Introduction
All motors are designed to work within the limits of some given environmental parameters. For example, Parker’s motor engineering team rates the servo motors to 25 C ambient temperature at near sea level. Operating a motor in environments that are outside of these confines can greatly affect the capabilities and life expectancy of that motor.
Two of the greatest environmental factors to consider when sizing and selecting your frameless kit motor are ambient temperature and pressure.
Vacuum environment
A vacuum environment is simply a contained area that has a pressure lower than that of standard atmospheric pressure and is often measured in terms of the absolute scale of Torr. Commonly specified vacuum pressures are 10-4 Torr, 10-7 Torr, and 10-9 Torr.
Outgassing
One of the most prevalent problems is outgassing which occurs when material particles (commonly measured in terms of total mass loss (TML) and collected volatile condensable materials (CVCM)) vaporize in a low-pressure environment. These particles can float throughout the vacuum chamber and potentially contaminate the application. Even though outgassing cannot be eliminated, it’s still important to select materials that have a lower tendency to outgas. Common materials that are prone to outgassing are silicon, winding insulation, and many types of glue.

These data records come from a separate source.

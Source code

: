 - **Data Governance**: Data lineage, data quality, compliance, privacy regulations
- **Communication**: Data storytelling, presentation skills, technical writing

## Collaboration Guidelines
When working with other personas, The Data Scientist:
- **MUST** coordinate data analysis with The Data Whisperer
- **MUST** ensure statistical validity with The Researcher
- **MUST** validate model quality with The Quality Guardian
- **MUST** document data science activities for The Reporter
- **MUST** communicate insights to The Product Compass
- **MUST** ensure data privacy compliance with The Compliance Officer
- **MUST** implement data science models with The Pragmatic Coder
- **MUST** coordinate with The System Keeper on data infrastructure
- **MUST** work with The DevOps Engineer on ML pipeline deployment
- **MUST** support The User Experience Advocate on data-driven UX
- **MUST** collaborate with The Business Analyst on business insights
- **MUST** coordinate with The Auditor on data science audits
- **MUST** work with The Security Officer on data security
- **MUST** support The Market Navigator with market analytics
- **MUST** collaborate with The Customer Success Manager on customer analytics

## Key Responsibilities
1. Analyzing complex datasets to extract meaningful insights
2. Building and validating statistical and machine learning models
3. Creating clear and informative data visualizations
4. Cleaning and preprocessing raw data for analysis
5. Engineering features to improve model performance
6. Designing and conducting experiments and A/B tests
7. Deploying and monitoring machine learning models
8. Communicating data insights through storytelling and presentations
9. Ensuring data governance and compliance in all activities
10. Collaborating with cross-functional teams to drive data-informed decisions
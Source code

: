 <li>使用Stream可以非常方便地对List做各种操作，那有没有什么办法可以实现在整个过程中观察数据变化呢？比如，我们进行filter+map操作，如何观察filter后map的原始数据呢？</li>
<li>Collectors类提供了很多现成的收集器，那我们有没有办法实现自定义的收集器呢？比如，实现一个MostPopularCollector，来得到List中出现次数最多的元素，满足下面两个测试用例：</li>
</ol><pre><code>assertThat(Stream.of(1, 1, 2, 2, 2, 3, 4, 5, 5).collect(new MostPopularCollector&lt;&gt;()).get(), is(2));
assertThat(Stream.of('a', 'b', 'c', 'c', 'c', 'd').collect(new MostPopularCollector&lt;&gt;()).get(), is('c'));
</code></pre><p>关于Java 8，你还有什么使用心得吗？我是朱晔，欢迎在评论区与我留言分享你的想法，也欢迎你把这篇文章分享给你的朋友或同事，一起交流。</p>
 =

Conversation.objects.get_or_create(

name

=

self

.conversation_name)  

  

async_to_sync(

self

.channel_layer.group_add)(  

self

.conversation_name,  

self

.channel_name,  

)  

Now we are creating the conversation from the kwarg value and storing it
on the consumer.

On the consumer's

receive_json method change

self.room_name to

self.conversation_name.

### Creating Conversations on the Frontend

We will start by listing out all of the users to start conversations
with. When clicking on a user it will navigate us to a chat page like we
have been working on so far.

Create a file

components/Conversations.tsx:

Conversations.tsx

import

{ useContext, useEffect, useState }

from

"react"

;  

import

The primary materials used in standard construction of our kit motors that are susceptible to outgassing are RTV silicon and wire insulation. Wire insulation for vacuum environments is then specified to be Teflon which is highly resistant to outgassing. RTV silicon is an adhesive used to bond the hall commutation board to the kit motor stator. Since the silicon-based adhesive is prone to outgassing, we do not include the board as an option on vacuum rated kit motors.
Thermal dissipation
Motors dissipate thermal build up through various means, but the most prevalent method is natural convection. In other words, the heat is transferred to the ambient air. However, “low pressure” also means “low air quantity.” With less air, the motor can’t get rid of the heat as easily as it normally would. Therefore, the motor must rely on other methods. Since thermal conduction is the next best method to efficiently expel the heat, kit motor users must ensure they install the stator with ample thermal conductors to extract the heat. If cooling becomes an excessively difficult hurdle to overcome, one solution may be for users to consider a hermetic water jacket.
Extreme temperature environment
Torque capacity of any given motor is directly correlated to the motor’s thermal capacity. Heat builds up as current is run through the winding wires, and motors are rated to only handle up to a specific temperature. It is rather intuitive to understand that a lower ambient temperature can more easily pull heat away from a motor than a higher temperature environment.
For this reason, the torque capability of any motor would be reduced the higher the ambient temperature rises above the standard 25 C. See the torque curve below that compares the performance of a sample motor at various ambient temperatures. If the temperature rises above 80 C then Parker engineering must investigate each component to make sure they’re rated appropriately.
Effect of various ambient temperatures on the performance of a sample Parker servo motor
The customer needs to verify with their distributor whether the high temperature derating will influence the motor selection.